Ist es ein Segen oder ein Fluch, Samantha zu spielen?
Kim Cattrall: Es ist beides. Vor allem aber ein Segen. Eine Frau in meinem Alter spielt für gewöhnlich nicht die Sexbombe. Das ist fantastisch. Aber diese Rolle hat mir auch viele andere Chancen verbaut. Das ist frustrierend. Ich liebe das Theater. Das ist meine erste Liebe. Tennessee Williams, Shakespeare...
Wenn Sie noch einmal 20 sein könnten, für eine Nacht, was würden Sie tun?
Kim Cattrall: Ich war nie richtig lange Single. Das würde ich gerne noch mal so richtig genießen. Ausgehen, Spaß haben. Meine 20er waren ganz schön turbulent. Wenn ich mir meine alten Tagebücher angucke, kann ich nur sagen: Ich war so dramatisch. Heute würde ich sagen: Komm mal runter, nimm das alles nicht so ernst.
Sarah Jessica Parker: Im Gegensatz zu damals weiß ich jetzt aber besser, was gut für mich ist. Ich fälle andere Entscheidungen, bin selbstbewusster.
Die Serie hat durch ihren offenen Umgang mit Sex in den vergangenen zehn Jahren viel bewegt. Sind Sie sich eigentlich darüber bewusst, welchen Einfluss Sie auf Frauen haben?
Sarah Jessica Parker: Die Show spricht Frauen an. Aus unterschiedlichen Gründen. Die Dialoge sind ebenso provokant wie lustig. Vor allem ist es aber die Freundschaft der Frauen, die unsere Fans über die Jahre an die Serie gebunden haben. Aber wir hätten, als wir anfingen, niemals gedacht, dass "Sex and the City" so ein Phänomen wird. Dass wir zehn Jahre später einen Film herausbringen und jetzt hier mit Ihnen in Berlin sitzen und darüber sprechen.
Kommen oft Leute auf Sie zu, die meinen, Sie zu kennen, die nur die Carrie in Ihnen sehen?
Sarah Jessica Parker: Das passiert mir jeden Tag. Aber so ist das nun mal mit dem Fernsehen. Du kommst zu den Leuten nach Hause ins Wohnzimmer. Fast jeden Tag. Da passiert das schon mal, dass die Leute denken, sie kennen dich. Aber das ist unser Job. Dafür hatten wir zehn wundervolle Jahre.
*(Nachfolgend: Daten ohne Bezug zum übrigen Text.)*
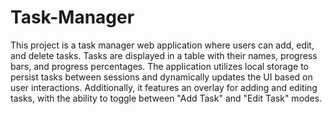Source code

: # Task-Manager
This project is a task manager web application where users can add, edit, and delete tasks. Tasks are displayed in a table with their names, progress bars, and progress percentages. The application utilizes local storage to persist tasks between sessions and dynamically updates the UI based on user interactions. Additionally, it features an overlay for adding and editing tasks, with the ability to toggle between "Add Task" and "Edit Task" modes.
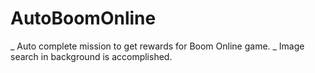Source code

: # AutoBoomOnline


_ Auto complete mission to get rewards for Boom Online game.
_ Image search in background is accomplished.





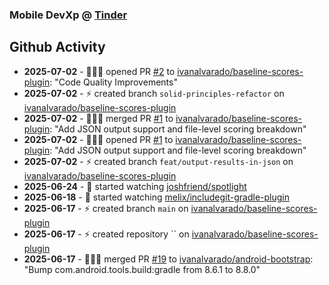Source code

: ### Mobile DevXp @ [Tinder](https://medium.com/tinder)

## Github Activity
- **2025-07-02** - 🧑🏻‍💻 opened PR [#2](https://github.com/ivanalvarado/baseline-scores-plugin/pull/2) to [ivanalvarado/baseline-scores-plugin](https://github.com/ivanalvarado/baseline-scores-plugin): "Code Quality Improvements"
- **2025-07-02** - ⚡️ created branch `solid-principles-refactor` on [ivanalvarado/baseline-scores-plugin](https://github.com/ivanalvarado/baseline-scores-plugin)
- **2025-07-02** - 🧑🏻‍💻 merged PR [#1](https://github.com/ivanalvarado/baseline-scores-plugin/pull/1) to [ivanalvarado/baseline-scores-plugin](https://github.com/ivanalvarado/baseline-scores-plugin): "Add JSON output support and file-level scoring breakdown"
- **2025-07-02** - 🧑🏻‍💻 opened PR [#1](https://github.com/ivanalvarado/baseline-scores-plugin/pull/1) to [ivanalvarado/baseline-scores-plugin](https://github.com/ivanalvarado/baseline-scores-plugin): "Add JSON output support and file-level scoring breakdown"
- **2025-07-02** - ⚡️ created branch `feat/output-results-in-json` on [ivanalvarado/baseline-scores-plugin](https://github.com/ivanalvarado/baseline-scores-plugin)
- **2025-06-24** - 👀 started watching [joshfriend/spotlight](https://github.com/joshfriend/spotlight)
- **2025-06-18** - 👀 started watching [melix/includegit-gradle-plugin](https://github.com/melix/includegit-gradle-plugin)
- **2025-06-17** - ⚡️ created branch `main` on [ivanalvarado/baseline-scores-plugin](https://github.com/ivanalvarado/baseline-scores-plugin)
- **2025-06-17** - ⚡️ created repository `` on [ivanalvarado/baseline-scores-plugin](https://github.com/ivanalvarado/baseline-scores-plugin)
- **2025-06-17** - 🧑🏻‍💻 merged PR [#19](https://github.com/ivanalvarado/android-bootstrap/pull/19) to [ivanalvarado/android-bootstrap](https://github.com/ivanalvarado/android-bootstrap): "Bump com.android.tools.build:gradle from 8.6.1 to 8.8.0"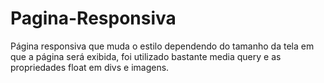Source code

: # Pagina-Responsiva
Página responsiva que muda o estilo dependendo do tamanho da tela em que a página será exibida, foi utilizado bastante media query e as propriedades float em divs e imagens.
Dafür müssen wir es hinnehmen, dass die Leute alles glauben, was in der Zeitung über uns steht.
Nun, ich habe heute gelesen, dass Sie sich nach einem Haus in Berlin umsehen...
Sarah Jessica Parker (lacht): Sehen Sie? Das stimmt nicht! Berlin ist eine unglaubliche Stadt. Und ich würde gerne noch mal mit mehr Zeit, meinem Sohn und meinem Mann zurückkommen. Aber ich fühle mich viel zu verbunden mit New York. Das ist meine große Liebe.